Only a handful of current first teamers have represented Newcastle for longer than Shelvey, who signed from Swansea in January 2016. He is settled. Two of his children were born in the North East and they marvel at his local-like knowledge of shortcuts and quick routes through the city. "But the club, it's in a totally different mindset to what it was when I was first here," he explains. "I'd say that when I first joined there was a real worry of relegation. But I think if you were a fly on the wall in the dressing room now, you'd never, ever think there was a worry of relegation. Everyone is so confident.
"To be fair, it doesn't even pass my mind that we will get relegated. Honestly, I feel so confident that we'll get out of the situation we're in, (with) the football we've been playing," he pauses. "We've been quite unfortunate. We've been naïve at times in terms of seeing games out, and we should probably have 12 more points than we do have. They're little steps that we're going to have to learn, but we have to learn quickly."
He went down with the Magpies in May 2016 and while the following season was fun – there were times in the Championship where it felt as though the ball was Shelvey's, and he was just loaning it to others from time to time – he has no desire to spend his 30s in a lower division. The short-term aim is clear but then this team must build the club a platform and make themselves part of its future.
How do you do that? "You've just got to go about your business, day-to-day, continue to progress and listen to the coaching staff. If you do that, you'll be fine," he replies. "I get what you're saying in terms of a platform. This city and this football club need us to stay in the Premier League so they can progress in the summer and beyond those years. We want to do that, and we want to be a part of that, so we're not going to just toss it off and say, 'we'll let them get relegated, it don't matter, they're going to get rid of us anyway'. That ain't the process.
"It's an achievement to stay in the Premier League but in terms of where this club should be – now especially – it should be fighting for the European places, eventually winning the league, eventually competing in the Champions League. We're a massive part in terms of that because if we go down, that sets it back another year. We don't want that to happen. We want those things to come. We know how long the fans have waited for the takeover, and how many years of disbelief and stuff they've been through, so we need to set that up for them this season.”
This particular relegation battle feels different to that of six years ago.
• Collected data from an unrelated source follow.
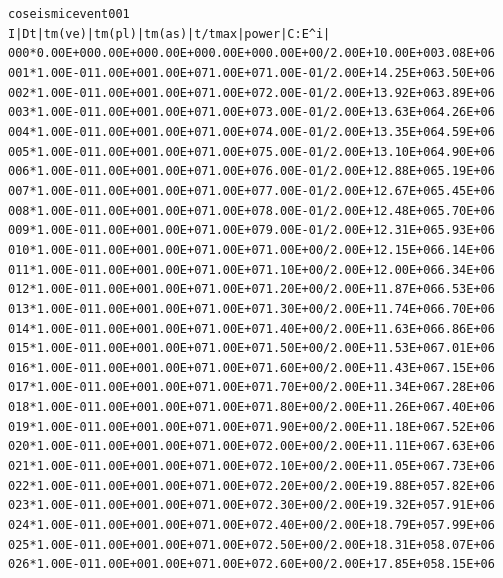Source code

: \documentclass[10pt]{article}
\begin{document}
\begin{alltt}
coseismic event 001
 I  |   Dt   | tm(ve) | tm(pl) | tm(as) |     t/tmax     | power  |  C:E^i |
000* 0.00E+00 0.00E+00 0.00E+00 0.00E+00 0.00E+00/2.00E+1 0.00E+00 3.08E+06
001* {\color{NavyBlue}1.00E-01 1.00E+00} 1.00E+07 1.00E+07 1.00E-01/2.00E+1 {\color{NavyBlue}4.25E+06 3.50E+06}
002* 1.00E-01 1.00E+00 1.00E+07 1.00E+07 2.00E-01/2.00E+1 {\color{NavyBlue}3.92E+06 3.89E+06}
003* 1.00E-01 1.00E+00 1.00E+07 1.00E+07 3.00E-01/2.00E+1 {\color{NavyBlue}3.63E+06 4.26E+06}
004* 1.00E-01 1.00E+00 1.00E+07 1.00E+07 4.00E-01/2.00E+1 {\color{NavyBlue}3.35E+06 4.59E+06}
005* 1.00E-01 1.00E+00 1.00E+07 1.00E+07 5.00E-01/2.00E+1 {\color{NavyBlue}3.10E+06 4.90E+06}
006* 1.00E-01 1.00E+00 1.00E+07 1.00E+07 6.00E-01/2.00E+1 {\color{NavyBlue}2.88E+06 5.19E+06}
007* 1.00E-01 1.00E+00 1.00E+07 1.00E+07 7.00E-01/2.00E+1 {\color{NavyBlue}2.67E+06 5.45E+06}
008* 1.00E-01 1.00E+00 1.00E+07 1.00E+07 8.00E-01/2.00E+1 {\color{NavyBlue}2.48E+06 5.70E+06}
009* 1.00E-01 1.00E+00 1.00E+07 1.00E+07 9.00E-01/2.00E+1 {\color{NavyBlue}2.31E+06 5.93E+06}
010* 1.00E-01 1.00E+00 1.00E+07 1.00E+07 1.00E+00/2.00E+1 {\color{NavyBlue}2.15E+06 6.14E+06}
011* 1.00E-01 1.00E+00 1.00E+07 1.00E+07 1.10E+00/2.00E+1 {\color{NavyBlue}2.00E+06 6.34E+06}
012* 1.00E-01 1.00E+00 1.00E+07 1.00E+07 1.20E+00/2.00E+1 {\color{NavyBlue}1.87E+06 6.53E+06}
013* 1.00E-01 1.00E+00 1.00E+07 1.00E+07 1.30E+00/2.00E+1 {\color{NavyBlue}1.74E+06 6.70E+06}
014* 1.00E-01 1.00E+00 1.00E+07 1.00E+07 1.40E+00/2.00E+1 {\color{NavyBlue}1.63E+06 6.86E+06}
015* 1.00E-01 1.00E+00 1.00E+07 1.00E+07 1.50E+00/2.00E+1 {\color{NavyBlue}1.53E+06 7.01E+06}
016* 1.00E-01 1.00E+00 1.00E+07 1.00E+07 1.60E+00/2.00E+1 {\color{NavyBlue}1.43E+06 7.15E+06}
017* 1.00E-01 1.00E+00 1.00E+07 1.00E+07 1.70E+00/2.00E+1 {\color{NavyBlue}1.34E+06 7.28E+06}
018* 1.00E-01 1.00E+00 1.00E+07 1.00E+07 1.80E+00/2.00E+1 {\color{NavyBlue}1.26E+06 7.40E+06}
019* 1.00E-01 1.00E+00 1.00E+07 1.00E+07 1.90E+00/2.00E+1 {\color{NavyBlue}1.18E+06 7.52E+06}
020* 1.00E-01 1.00E+00 1.00E+07 1.00E+07 2.00E+00/2.00E+1 {\color{NavyBlue}1.11E+06 7.63E+06}
021* 1.00E-01 1.00E+00 1.00E+07 1.00E+07 2.10E+00/2.00E+1 {\color{NavyBlue}1.05E+06 7.73E+06}
022* 1.00E-01 1.00E+00 1.00E+07 1.00E+07 2.20E+00/2.00E+1 {\color{NavyBlue}9.88E+05 7.82E+06}
023* 1.00E-01 1.00E+00 1.00E+07 1.00E+07 2.30E+00/2.00E+1 {\color{NavyBlue}9.32E+05 7.91E+06}
024* 1.00E-01 1.00E+00 1.00E+07 1.00E+07 2.40E+00/2.00E+1 {\color{NavyBlue}8.79E+05 7.99E+06}
025* 1.00E-01 1.00E+00 1.00E+07 1.00E+07 2.50E+00/2.00E+1 {\color{NavyBlue}8.31E+05 8.07E+06}
026* 1.00E-01 1.00E+00 1.00E+07 1.00E+07 2.60E+00/2.00E+1 {\color{NavyBlue}7.85E+05 8.15E+06}

\end{alltt}
\end{document}
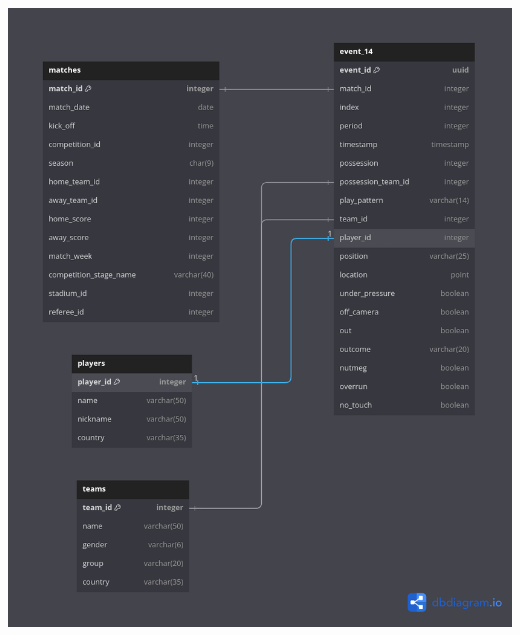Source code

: \documentclass[12pt]{article}
\begin{document}
\includegraphics[width=\textwidth]{schema-diagram/event_14.png}
\end{document}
Shelvey recalls it with clarity and he believes there is a safe distance between the current squad and the dressing room of 2016, which featured some characters who "weren't really bothered if we went down," he says. "They'd just get a move and be away with it, do you know what I mean?"
But even as he approaches 30, there is still plenty to keep Shelvey going. He is a realist – he knows the game waits for no-one – but there is enough hope around to allow him to consider what a prosperous future might look like, for both him and his club.
"We're not stupid – we know the game – and now the new owners have come in, and (we know) where the club wants to be and stuff like that. That core group that got us out of the Championship – we're not stupid. We know we're not getting any younger. We're getting older. The club wants to move on with getting players in and getting players out.
"But until we're told we’re no longer required, we're just going to continue to do our jobs to the best of our abilities. That's all that we can do, to be honest with you. But it's exciting – I want to be a part of it, and I will continue to be a part of it until I'm told otherwise. I look forward to, when I'm finished playing, coming back here and seeing where the club is at, because I'll know that I've been a part of the process of getting it there. That's something that excites me."